Choice A (75 cells/mm3 of blood) is incorrect because this level is extremely low and would indicate severe immunosuppression, likely leading to AIDS much earlier than anticipated.
Choice C (325 cells/mm3 of blood) and D (450 cells/mm3 of blood) are also incorrect as these levels are within the normal range or slightly lower, which would not meet the criteria for a diagnosis of AIDS.
A nurse is teaching preventative measures for otitis externa to a group of older adults. What action should the nurse encourage?
- A. Rinsing the ears with normal saline after swimming
- B. Avoiding loud environmental noises
- C. Instilling antibiotic ointments on a regular basis
- D. Avoiding the use of cotton swabs
Correct Answer: A
Rationale: The correct answer is A: Rinsing the ears with normal saline after swimming. This is because rinsing with normal saline helps to remove excess moisture and debris, preventing bacterial growth that can lead to otitis externa. Avoiding loud noises (B) is important for overall ear health but does not specifically prevent otitis externa. Instilling antibiotic ointments regularly (C) is not recommended as it can disrupt the ear's natural flora. Avoiding cotton swabs (D) is important to prevent injury but does not directly prevent otitis externa.

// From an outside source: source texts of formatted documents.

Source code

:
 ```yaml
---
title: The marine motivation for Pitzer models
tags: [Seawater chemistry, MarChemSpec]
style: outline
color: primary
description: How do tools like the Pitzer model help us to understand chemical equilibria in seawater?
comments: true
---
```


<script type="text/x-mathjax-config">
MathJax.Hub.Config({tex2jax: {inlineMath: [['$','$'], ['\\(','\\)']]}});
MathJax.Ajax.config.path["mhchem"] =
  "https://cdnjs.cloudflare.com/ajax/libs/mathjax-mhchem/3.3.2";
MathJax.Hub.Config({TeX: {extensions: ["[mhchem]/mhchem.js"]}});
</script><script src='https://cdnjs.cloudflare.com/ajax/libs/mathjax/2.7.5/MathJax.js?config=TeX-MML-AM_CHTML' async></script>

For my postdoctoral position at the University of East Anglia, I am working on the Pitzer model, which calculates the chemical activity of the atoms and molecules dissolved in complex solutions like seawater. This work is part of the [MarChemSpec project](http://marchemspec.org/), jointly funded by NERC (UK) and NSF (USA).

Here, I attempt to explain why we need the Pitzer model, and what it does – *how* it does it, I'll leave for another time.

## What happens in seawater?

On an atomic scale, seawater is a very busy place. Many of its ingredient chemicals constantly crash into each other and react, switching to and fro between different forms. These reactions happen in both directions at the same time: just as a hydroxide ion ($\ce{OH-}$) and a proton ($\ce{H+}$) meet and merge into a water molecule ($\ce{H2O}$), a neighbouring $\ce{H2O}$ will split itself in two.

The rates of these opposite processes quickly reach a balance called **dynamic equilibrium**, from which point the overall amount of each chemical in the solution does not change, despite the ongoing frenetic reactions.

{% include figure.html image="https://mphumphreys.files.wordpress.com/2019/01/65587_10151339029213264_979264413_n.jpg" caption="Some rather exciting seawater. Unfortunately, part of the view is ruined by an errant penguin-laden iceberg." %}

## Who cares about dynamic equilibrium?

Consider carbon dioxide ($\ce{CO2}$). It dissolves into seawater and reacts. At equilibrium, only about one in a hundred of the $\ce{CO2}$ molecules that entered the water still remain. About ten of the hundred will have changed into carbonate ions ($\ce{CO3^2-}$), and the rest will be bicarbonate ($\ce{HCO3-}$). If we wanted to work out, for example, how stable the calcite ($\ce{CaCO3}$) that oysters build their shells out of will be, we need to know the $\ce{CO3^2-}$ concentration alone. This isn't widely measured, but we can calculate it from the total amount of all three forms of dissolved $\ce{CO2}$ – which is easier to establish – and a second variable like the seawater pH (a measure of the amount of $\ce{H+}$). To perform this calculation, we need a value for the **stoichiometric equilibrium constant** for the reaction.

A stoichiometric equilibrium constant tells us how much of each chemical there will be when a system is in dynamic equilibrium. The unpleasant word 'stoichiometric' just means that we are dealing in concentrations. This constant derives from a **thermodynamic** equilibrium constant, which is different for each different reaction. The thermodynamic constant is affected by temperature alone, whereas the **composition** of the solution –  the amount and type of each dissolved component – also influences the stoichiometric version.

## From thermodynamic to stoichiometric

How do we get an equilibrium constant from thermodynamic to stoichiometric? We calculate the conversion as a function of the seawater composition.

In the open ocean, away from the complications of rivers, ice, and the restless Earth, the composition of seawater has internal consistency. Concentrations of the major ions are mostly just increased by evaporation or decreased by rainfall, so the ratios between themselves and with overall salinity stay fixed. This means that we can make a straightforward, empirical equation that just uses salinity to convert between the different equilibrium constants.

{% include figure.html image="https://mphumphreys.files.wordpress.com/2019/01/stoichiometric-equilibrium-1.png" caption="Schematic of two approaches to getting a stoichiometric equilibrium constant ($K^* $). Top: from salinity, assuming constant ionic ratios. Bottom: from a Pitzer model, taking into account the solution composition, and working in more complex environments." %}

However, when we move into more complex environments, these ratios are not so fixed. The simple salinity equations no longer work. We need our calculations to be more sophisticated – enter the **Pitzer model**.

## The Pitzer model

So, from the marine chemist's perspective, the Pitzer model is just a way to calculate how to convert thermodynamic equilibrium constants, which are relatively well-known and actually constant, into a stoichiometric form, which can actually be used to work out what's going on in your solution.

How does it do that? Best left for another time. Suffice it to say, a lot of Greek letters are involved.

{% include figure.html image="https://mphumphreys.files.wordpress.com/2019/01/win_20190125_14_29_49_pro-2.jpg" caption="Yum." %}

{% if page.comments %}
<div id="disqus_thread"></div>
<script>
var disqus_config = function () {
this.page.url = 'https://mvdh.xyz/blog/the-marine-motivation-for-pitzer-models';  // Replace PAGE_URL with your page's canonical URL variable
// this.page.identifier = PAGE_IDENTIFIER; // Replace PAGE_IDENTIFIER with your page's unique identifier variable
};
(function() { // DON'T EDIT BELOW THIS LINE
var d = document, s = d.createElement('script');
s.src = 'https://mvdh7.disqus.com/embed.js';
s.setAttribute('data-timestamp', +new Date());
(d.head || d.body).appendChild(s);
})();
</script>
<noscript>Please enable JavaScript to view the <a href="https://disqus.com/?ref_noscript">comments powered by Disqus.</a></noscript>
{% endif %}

The nurse is caring for a patient who has been admitted for the treatment of AIDS. In the morning, the patient tells the nurse that he experienced night sweats and recently coughed up some blood. What is the nurses most appropriate action?
- A. Assess the patient for additional signs and symptoms of Kaposis sarcoma.
- B. Review the patients most recent viral load and CD4+ count.
- C. Place the patient on respiratory isolation and inform the physician.
- D. Perform oral suctioning to reduce the patients risk for aspiration.
Correct Answer: C
Rationale: The correct answer is C: Place the patient on respiratory isolation and inform the physician. This is the most appropriate action because the patient is exhibiting symptoms that could be indicative of a potentially infectious respiratory condition, such as tuberculosis or pneumonia. Placing the patient on respiratory isolation helps prevent the spread of infection to others and protects healthcare workers. Informing the physician promptly allows for further evaluation and appropriate treatment.
Choice A is incorrect as Kaposi's sarcoma typically presents with skin lesions rather than respiratory symptoms. Choice B is incorrect as reviewing viral load and CD4+ count would not address the immediate concern of respiratory symptoms. Choice D is incorrect as oral suctioning is not the appropriate intervention for night sweats and coughing up blood.